→ Information:

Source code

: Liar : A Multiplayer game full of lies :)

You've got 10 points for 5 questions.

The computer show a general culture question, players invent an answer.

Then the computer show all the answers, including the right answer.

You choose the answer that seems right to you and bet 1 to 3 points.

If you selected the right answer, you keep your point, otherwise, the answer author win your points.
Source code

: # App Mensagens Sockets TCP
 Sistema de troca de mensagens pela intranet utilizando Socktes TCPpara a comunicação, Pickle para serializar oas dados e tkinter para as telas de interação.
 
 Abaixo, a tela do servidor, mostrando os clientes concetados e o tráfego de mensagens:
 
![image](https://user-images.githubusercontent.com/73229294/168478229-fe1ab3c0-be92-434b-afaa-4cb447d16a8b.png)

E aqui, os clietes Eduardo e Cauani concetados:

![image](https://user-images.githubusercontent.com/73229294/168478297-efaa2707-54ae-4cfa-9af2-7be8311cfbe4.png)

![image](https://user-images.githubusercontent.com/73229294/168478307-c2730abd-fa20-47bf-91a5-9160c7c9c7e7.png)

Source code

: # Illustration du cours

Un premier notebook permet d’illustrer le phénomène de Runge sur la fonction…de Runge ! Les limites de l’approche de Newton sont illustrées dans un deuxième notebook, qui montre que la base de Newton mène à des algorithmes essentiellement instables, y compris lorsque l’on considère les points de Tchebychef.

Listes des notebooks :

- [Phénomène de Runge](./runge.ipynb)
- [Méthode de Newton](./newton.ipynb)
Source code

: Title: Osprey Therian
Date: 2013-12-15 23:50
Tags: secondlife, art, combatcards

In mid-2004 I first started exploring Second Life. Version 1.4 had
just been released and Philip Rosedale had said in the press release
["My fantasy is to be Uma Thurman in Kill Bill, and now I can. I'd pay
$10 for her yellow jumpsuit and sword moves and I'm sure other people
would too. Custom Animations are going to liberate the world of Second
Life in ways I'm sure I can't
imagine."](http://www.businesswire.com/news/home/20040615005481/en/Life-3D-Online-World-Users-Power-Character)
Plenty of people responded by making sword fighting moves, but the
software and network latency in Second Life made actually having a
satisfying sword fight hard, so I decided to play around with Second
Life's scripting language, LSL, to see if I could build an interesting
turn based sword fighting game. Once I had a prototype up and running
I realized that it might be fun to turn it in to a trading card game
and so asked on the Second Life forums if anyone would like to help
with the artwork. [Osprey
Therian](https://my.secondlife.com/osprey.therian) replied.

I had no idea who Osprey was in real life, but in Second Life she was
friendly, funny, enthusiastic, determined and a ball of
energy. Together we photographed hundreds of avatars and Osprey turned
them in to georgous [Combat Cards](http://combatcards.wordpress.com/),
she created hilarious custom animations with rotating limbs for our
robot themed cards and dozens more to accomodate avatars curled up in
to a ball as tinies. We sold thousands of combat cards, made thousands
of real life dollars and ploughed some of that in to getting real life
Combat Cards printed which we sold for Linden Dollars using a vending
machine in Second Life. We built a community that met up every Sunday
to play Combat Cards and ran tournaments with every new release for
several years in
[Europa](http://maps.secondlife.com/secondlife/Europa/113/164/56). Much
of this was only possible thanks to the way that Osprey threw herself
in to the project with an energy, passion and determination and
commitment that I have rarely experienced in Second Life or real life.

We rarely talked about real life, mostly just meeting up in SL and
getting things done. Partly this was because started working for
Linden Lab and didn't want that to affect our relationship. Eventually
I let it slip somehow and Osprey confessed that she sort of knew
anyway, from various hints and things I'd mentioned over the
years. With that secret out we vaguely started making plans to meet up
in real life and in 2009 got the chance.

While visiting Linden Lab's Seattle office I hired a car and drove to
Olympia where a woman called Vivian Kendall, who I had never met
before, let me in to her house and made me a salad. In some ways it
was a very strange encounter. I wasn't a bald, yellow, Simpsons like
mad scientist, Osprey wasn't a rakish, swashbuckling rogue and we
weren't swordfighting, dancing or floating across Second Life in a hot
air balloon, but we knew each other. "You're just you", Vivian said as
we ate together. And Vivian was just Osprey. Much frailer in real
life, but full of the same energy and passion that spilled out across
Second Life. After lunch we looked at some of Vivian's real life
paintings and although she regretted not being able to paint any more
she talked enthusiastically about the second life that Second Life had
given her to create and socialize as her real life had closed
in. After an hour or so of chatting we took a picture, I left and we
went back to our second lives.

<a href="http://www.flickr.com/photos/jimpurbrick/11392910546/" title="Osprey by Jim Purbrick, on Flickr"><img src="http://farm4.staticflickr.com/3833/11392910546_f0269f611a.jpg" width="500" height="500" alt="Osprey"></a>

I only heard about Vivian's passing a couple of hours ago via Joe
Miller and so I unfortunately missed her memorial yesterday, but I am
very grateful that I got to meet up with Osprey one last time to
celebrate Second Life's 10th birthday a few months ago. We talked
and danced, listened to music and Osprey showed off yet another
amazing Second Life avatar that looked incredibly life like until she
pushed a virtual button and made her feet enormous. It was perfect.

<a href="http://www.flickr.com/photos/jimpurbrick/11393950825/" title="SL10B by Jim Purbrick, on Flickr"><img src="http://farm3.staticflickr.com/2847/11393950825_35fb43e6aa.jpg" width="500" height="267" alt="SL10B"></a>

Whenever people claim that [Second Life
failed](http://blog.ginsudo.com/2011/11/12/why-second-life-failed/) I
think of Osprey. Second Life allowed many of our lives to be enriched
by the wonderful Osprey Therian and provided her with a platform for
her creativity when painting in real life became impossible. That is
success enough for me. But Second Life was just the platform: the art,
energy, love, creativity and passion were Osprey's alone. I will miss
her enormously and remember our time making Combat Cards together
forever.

→ Prompt: Scan the listing above. Collect all lines with the word "answer".

→ Result of this task:
The computer show a general culture question, players invent an answer.
Then the computer show all the answers, including the right answer.
You choose the answer that seems right to you and bet 1 to 3 points.
If you selected the right answer, you keep your point, otherwise, the answer author win your points.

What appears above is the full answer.